ところで、ここの弥勒様のほとんどが、でっぷりとした太鼓腹。「この姿は実は布袋様のお姿」だそうだ。
何で弥勒菩薩と布袋様が結びつくのだろうか?
日本では、布袋様は七福神の一人として認識されているが、中国では、布袋和尚という実在した僧侶と
して、伝えられている。
この布袋和尚、浙江省の出身で、死ぬ時の偈文「弥勒真弥勒、世人は皆な識らず」から、布袋和尚が実は
弥勒菩薩の化身だったと、考えられるようになったそうだ。
日本の弥勒菩薩像は、美しく端正なお姿の仏像で有名であり、「あなたは弥勒様のようだ」と言われれば
嬉しいが、ここで同じことを言われたら恥ずかしい。

その他のお寺もそれぞれ由緒があり歴史も古いものを持っている。
しかし、木肌や青銅の地肌が出た仏像などは一つもない。全て金ピカ。
お寺のお堂などの建造物も全てカラフルである。
1966年から76年までの文化大革命で全てが破壊されたからである。エライことをしてくれたものだ。
唯一、石造りの七重の塔の一部部材だけが300年以上前のものだとガイドが嘆いていた。
この他、遣隋使や遣唐使の帰り便のいくつかはここから出ており、かの鑑真和上もここから出たことがあった。

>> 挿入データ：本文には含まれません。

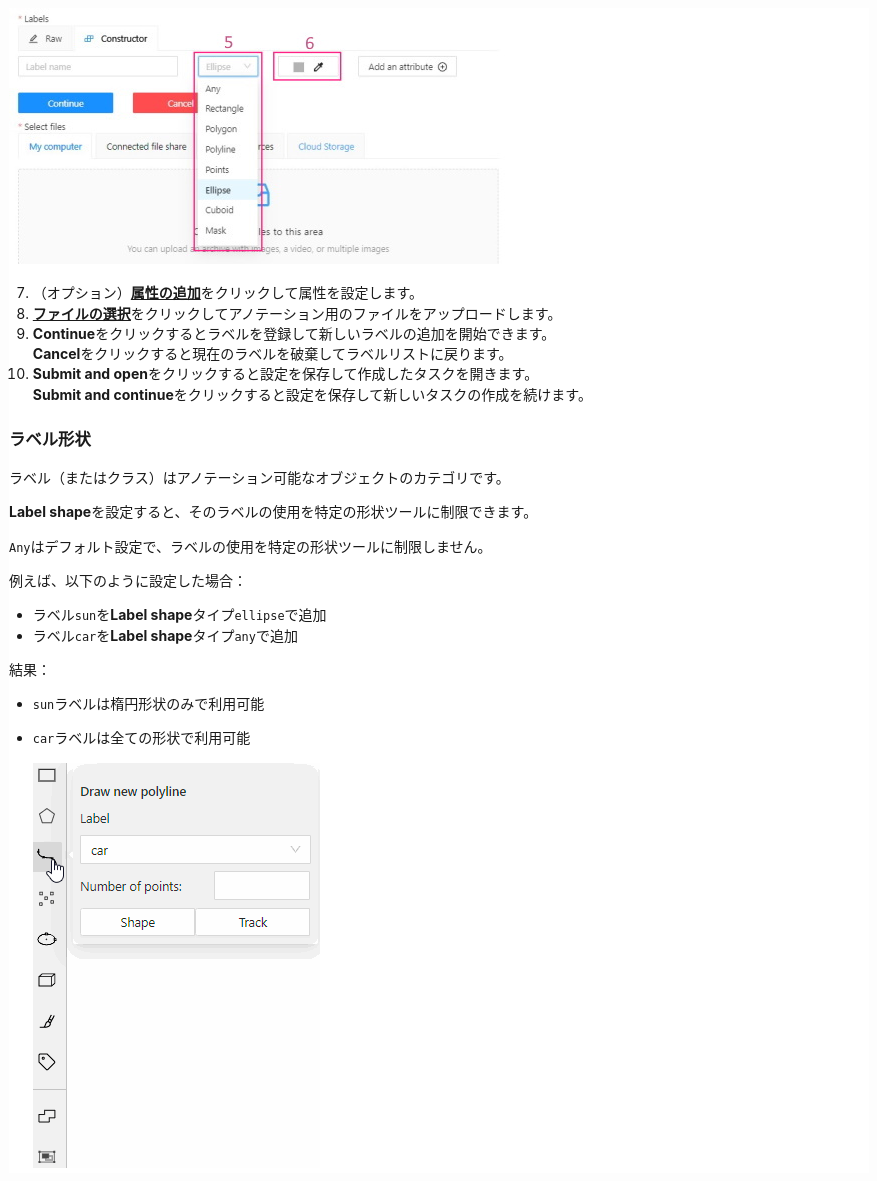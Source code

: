    ![label shape and color](./images/label_shape.jpg)

7. （オプション）[**属性の追加**](#属性の追加)をクリックして属性を設定します。
8. [**ファイルの選択**](#ファイルの選択)をクリックしてアノテーション用のファイルをアップロードします。
9. **Continue**をクリックするとラベルを登録して新しいラベルの追加を開始できます。<br>**Cancel**をクリックすると現在のラベルを破棄してラベルリストに戻ります。
10. **Submit and open**をクリックすると設定を保存して作成したタスクを開きます。<br>**Submit and continue**をクリックすると設定を保存して新しいタスクの作成を続けます。

### ラベル形状

ラベル（またはクラス）はアノテーション可能なオブジェクトのカテゴリです。

**Label shape**を設定すると、そのラベルの使用を特定の形状ツールに制限できます。

`Any`はデフォルト設定で、ラベルの使用を特定の形状ツールに制限しません。

例えば、以下のように設定した場合：

- ラベル`sun`を**Label shape**タイプ`ellipse`で追加
- ラベル`car`を**Label shape**タイプ`any`で追加

結果：

- `sun`ラベルは楕円形状のみで利用可能
- `car`ラベルは全ての形状で利用可能

  ![Label shape](./images/label_shape.gif)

これほど日本とのゆかりが深いのに、何故、日本人客が少ないのか?
それは、古くて立派な歴史を持っているが、仏様を含む全ての建造物が20年しか経っていない。日本の
我が家よりも新しいものだからであろう。

もう一つは、中国人との信仰心の違いだろう。
新しく、金ピカで美しいものに憧れ、現世の豊かさと健康の追求する心が鬱陶しく感じるのであろう。
心静かに拝みたいという気分にはなれない。

しかし、海や島とのバランスの良い景色は素晴らしい。
日本の高僧慧鍔の伝説がなくても、ここは霊地となったであろう。

【バスの走行時間設定間違い】
最初普陀山観光の1泊2日のモデルコースを要求したら2泊3日しかないとのこと、では他に聞くから
よいというと、有りますと言って持ってきたのが上記である。この設定に無理があったと思う。
上海から舟山までバスで4時間では行けない。
初日は雨だったが、バスの運転手は少しでも予定時間に近づけようと急発進、猛スピード、急ハンドル、
急ブレーキを繰り返し気持ちが悪くなってしまいそう。何よりも事故が心配となった。
「時間よりも安全が大事だ」という我々のクレームでやっと収まったが全てが大幅に遅れ普陀山観光が
始まったのが15時と2時間も遅れた。
帰りも観光の遅れもあり、現地出発が1時間ほど遅れたがやはり4時間では上海に戻ることは不可能、
出発のホテルに戻ったのは20時半。

どうやら、時間設定はスピード最大で、無事故、無渋滞、無休憩の場合の正味時間のようだ。
団体がトイレ休憩も無しで何時間も過ごせると思っているのか!
中国系建設会社の工事日程と同じだ。
この見積り日程は、材料も人夫も全て順調に調達され、設計変更もなく、全ての日が晴天であり、水も
電気も毎日供給され、監督官庁からの文句もなく、順調に行った場合の有り得ない日程である。
中国を知らない日系企業は、それで建設日程を組み、事業計画を組んでしまい、工事が遅れたと嘆く話
を聞くが、そんなリスクゼロ日程に惑わされた方が馬鹿であると嘲笑されるだけである。

【ホテルの間違ったサービス】
泊まったホテルは5つ星の豪華ホテル。
チェックインの時には、広いロビーの半分を使ってミニコンサート。美人が何かを歌っていた。
ロビーの玄関の反対側には広いテラスがあり、そこからは杭州湾が広がっている。

個室は広々としたツインルーム。
でも蚊が飛び変わっているので、電気蚊取りを探してセットする。中国ではこれが当然なことである。
家内がトイレに入ったら大慌て、トイレ兼バスと寝室の境がガラスであり、カーテンを閉めないと丸見えだ。
そんなところに何故金を使うのか不思議。

モーニングコールは、添乗員が全員同じ7時に手配してくれた。
しかし、老人はもう少し早く起きたいと思い、6時半に変えようとしたができない。
フロントに電話してもコンピューターで中国語の案内が流れるだけ。とにかく色々とやったが駄目だった。
その他書きだせばキリがない。
設備が豪華だけで星は5つ取れるのか?不思議だという感想。

2日間で、私としては異例の徒歩数3万5千。
心臓手術以来18ヶ月、遅ればせながらも全行程を皆に付いて歩けました。
よくぞここまで回復したなという実感をもらった旅でした。

普陀山は、やはり、3日間かけてゆったり回りたいところですね。
そして、できれば宿坊に泊まり、歴史をじっくりと味わいたいものです。
しかも、オフシーズンに静かにね。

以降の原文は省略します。